Tuesday, January 8, 2013
History of the Monte Carlo, Chevrolet's personal luxury coupe
GM redesigned all of their intermediate cars in 1973, and the Monte Carlo was no exception. These were really ‘70s chic, with Landau half padded vinyl top options and long, sweeping body contours. Yeah, they were big and marshmallowey, and their V8 engines received all kinds of power-choking emissions equipment as the decade wore on, but they were still good driving cars, and tough as nails. It’s no secret that the cars of the ‘70s were prone to iron worms, but if you could keep the body on a Monte Carlo, it would run indefinitely.
1977 was the last year for this style of Monte Carlo. The full-sized Caprice had already been downsized for 1977, so the handwriting was on the wall.
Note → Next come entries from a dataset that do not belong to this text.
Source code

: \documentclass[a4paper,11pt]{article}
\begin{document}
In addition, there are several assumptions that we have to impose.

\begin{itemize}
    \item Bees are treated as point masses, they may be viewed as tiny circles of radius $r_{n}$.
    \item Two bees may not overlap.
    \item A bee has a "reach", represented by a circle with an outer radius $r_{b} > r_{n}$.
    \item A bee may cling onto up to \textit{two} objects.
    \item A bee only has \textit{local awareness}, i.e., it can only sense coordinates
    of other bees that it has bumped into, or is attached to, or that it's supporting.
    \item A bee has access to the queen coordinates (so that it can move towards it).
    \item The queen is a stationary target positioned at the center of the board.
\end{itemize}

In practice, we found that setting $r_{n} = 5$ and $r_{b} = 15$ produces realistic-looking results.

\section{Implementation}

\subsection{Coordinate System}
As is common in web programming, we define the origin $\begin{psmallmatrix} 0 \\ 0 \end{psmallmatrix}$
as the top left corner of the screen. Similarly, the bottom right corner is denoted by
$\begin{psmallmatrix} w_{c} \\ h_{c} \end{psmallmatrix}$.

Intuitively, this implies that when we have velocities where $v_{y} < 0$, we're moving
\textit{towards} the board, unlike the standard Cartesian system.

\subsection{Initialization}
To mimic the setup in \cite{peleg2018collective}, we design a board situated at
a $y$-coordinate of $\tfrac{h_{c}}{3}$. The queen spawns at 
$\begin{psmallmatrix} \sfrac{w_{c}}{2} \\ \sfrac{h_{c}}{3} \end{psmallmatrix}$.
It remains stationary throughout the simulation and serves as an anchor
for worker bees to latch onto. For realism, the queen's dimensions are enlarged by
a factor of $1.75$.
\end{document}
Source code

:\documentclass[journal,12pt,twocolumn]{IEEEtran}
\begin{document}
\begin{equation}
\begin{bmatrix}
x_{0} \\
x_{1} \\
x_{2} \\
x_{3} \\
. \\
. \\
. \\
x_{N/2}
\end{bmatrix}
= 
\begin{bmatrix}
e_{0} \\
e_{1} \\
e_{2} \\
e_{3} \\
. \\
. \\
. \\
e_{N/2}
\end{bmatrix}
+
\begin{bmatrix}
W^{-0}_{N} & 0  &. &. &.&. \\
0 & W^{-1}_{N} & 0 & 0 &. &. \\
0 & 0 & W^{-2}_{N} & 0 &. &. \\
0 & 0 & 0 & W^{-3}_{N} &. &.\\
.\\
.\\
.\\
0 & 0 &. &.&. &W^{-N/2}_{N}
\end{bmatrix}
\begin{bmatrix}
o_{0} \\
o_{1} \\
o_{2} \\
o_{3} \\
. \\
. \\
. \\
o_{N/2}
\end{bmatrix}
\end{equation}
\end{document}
The crazy thing here is that the “intermediate” ’77 Monte Carlo was bigger than the “full-sized” ’77 Caprice.
Chevrolet brought out a new, and extremely downsized version to help meet governmental CAFE requirements in 1978. People complained about the smaller cars across the board at GM, but it didn’t seem to stop them from buying them. The V6 and 305-c.i. V8 Monte Carlos from this era remained very popular either in spite of, or because of their relatively compact size.
The slideshow below has Monte Carlo pictures that I took at various car shows and events around town, as well as a few old personal photos. It should at least take you through the evolution of Chevrolet’s personal luxury coupe. Click on this link for a better version of the slideshow.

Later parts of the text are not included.